Jorge Zapata
El Comercio, 22 de diciembre del 2026
“La mayoría de partidos hoy en escena representan a muy pocos y, además, siguen deteriorando su imagen a pasos agigantados”.
Una conclusión inequívoca sobre los últimos acontecimientos es que nuestro sistema político electoral no solo no funciona, sino que ha tocado fondo. Tenemos al noveno presidente desde el 2016, vamos a una elección con 36 candidatos y, para empeorar la situación, la campaña se ha visto opacada por los problemas ocasionados por el exmandatario José Jerí, por el proceso que terminó en su censura y por la incertidumbre que genera el nuevo gobierno encabezado por el presidente José María Balcázar, un congresista elegido por el partido Perú Libre. Estaremos atentos a la conformación del nuevo Gabinete, quitándole espacio –otra vez– a las propuestas de los partidos que postulan a gobernar el país.
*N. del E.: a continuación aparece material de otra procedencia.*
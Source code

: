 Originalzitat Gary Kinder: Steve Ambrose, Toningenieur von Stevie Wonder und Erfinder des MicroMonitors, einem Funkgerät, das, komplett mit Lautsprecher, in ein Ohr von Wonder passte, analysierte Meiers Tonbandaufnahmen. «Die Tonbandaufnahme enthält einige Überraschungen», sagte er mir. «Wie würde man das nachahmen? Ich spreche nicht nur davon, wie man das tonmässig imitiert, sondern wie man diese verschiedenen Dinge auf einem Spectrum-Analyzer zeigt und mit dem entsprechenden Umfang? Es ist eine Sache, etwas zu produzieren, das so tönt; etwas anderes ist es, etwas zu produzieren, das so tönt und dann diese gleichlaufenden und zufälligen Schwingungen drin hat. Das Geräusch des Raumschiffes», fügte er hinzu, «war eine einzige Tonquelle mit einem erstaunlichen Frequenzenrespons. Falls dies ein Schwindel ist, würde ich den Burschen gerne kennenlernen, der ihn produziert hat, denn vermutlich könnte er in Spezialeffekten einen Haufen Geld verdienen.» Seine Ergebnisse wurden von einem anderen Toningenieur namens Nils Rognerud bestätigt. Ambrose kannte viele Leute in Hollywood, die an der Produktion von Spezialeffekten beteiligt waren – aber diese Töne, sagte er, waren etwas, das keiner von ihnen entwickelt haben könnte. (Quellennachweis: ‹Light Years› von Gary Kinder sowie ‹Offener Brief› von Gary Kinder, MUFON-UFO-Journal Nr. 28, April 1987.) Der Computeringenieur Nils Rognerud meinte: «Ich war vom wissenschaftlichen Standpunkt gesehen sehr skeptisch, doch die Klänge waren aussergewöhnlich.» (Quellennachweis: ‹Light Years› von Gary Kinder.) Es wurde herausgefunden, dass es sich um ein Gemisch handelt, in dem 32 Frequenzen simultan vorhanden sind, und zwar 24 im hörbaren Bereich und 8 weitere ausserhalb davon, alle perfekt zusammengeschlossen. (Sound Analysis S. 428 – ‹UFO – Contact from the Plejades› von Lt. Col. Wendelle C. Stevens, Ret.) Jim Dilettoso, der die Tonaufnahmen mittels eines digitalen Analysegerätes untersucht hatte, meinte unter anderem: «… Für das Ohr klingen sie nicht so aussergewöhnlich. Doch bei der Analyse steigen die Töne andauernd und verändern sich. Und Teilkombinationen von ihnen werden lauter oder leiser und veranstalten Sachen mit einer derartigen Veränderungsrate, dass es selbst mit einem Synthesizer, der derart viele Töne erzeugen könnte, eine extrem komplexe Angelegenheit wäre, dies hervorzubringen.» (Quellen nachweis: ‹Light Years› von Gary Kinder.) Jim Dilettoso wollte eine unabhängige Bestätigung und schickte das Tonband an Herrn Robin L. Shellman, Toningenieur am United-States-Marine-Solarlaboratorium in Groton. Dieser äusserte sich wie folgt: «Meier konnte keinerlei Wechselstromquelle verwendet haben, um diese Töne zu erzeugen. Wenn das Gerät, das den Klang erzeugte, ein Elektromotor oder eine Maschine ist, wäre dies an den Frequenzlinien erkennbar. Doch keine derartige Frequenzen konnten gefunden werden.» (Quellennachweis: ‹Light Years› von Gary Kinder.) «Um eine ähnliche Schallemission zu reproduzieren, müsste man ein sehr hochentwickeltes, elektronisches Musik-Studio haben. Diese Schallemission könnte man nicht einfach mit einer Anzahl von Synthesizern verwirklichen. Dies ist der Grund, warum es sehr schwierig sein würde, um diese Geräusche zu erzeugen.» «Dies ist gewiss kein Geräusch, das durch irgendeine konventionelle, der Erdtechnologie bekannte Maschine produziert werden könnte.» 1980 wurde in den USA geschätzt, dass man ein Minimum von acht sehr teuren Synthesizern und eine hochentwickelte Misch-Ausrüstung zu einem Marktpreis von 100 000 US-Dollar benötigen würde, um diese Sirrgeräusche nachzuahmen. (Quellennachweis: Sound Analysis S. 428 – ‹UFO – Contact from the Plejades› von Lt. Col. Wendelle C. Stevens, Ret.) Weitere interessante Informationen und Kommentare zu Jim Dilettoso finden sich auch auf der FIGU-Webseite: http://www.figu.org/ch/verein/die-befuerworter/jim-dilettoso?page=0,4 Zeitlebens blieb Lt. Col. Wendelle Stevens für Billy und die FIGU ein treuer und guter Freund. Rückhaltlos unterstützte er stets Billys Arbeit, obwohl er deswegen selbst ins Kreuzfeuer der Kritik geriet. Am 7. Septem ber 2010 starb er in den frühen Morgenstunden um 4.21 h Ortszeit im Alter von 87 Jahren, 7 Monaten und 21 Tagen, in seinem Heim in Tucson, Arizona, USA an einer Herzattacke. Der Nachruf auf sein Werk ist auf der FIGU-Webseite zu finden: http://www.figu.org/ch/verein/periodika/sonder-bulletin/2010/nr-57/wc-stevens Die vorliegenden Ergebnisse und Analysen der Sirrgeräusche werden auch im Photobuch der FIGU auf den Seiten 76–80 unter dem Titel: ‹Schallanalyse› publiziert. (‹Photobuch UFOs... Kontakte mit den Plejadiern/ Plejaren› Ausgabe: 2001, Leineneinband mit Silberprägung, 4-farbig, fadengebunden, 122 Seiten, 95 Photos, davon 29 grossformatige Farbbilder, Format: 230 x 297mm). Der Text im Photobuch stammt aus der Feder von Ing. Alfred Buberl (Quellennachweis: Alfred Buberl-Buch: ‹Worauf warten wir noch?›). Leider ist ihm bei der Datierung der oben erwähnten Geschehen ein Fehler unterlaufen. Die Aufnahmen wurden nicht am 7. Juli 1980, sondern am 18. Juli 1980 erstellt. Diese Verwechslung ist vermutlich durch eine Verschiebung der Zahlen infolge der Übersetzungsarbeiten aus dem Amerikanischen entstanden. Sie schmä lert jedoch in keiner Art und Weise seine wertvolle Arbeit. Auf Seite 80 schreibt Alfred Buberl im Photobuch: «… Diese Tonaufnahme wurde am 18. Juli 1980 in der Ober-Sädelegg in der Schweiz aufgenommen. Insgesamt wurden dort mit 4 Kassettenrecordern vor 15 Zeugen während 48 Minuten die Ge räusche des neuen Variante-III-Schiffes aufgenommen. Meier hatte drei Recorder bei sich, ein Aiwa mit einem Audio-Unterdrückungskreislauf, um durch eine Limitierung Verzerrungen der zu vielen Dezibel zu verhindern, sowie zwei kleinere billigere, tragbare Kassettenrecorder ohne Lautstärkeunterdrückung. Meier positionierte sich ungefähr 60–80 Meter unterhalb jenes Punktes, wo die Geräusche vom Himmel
Hay en los medios y en la sociedad civil varias iniciativas, saludables todas, orientadas a motivar el voto informado; sin embargo, estas pierden impacto al ser opacadas por la grave situación política que –una vez más– se instala en el debate nacional. Hay que añadir a este drama los desbordes de ríos y activación de quebradas que vienen afectando a poblaciones del interior del país, mientras los ministros en ejercicio, llamados a articular para atender las emergencias, han sido colocados en la total incertidumbre de no saber si se quedan o se van. Es decir, el corolario producido por irresponsables decisiones no podía ser más desastroso.
Todo esto nos lleva a reflexionar sobre nuestro sistema representativo, que de representativo tiene casi nada, ya que la mayoría de partidos hoy en escena representan a muy pocos y, además, siguen deteriorando su imagen a pasos agigantados. Queda entonces la imperiosa necesidad de revisar este modelo.
De las múltiples taras a revertir nos podemos quedar con tres que son, quizás, las más trascendentes: la desastrosa reforma impulsada por el expresidente Martín Vizcarra; la falta de participación efectiva de la sociedad civil en la política activa (para ello habrá que pensar fuera de la caja, a fin de darle mecanismos vinculantes a organizaciones fuera de la política formal); y la campaña de contaminación de sospecha y persecución, emprendida por sectores con intereses mezquinos, hacia el financiamiento de partidos y actividades políticas. Es hora de pensar en una profunda reforma. No podemos seguir dejando al país, exclusivamente, en manos de organizaciones y personas que no han dado la talla.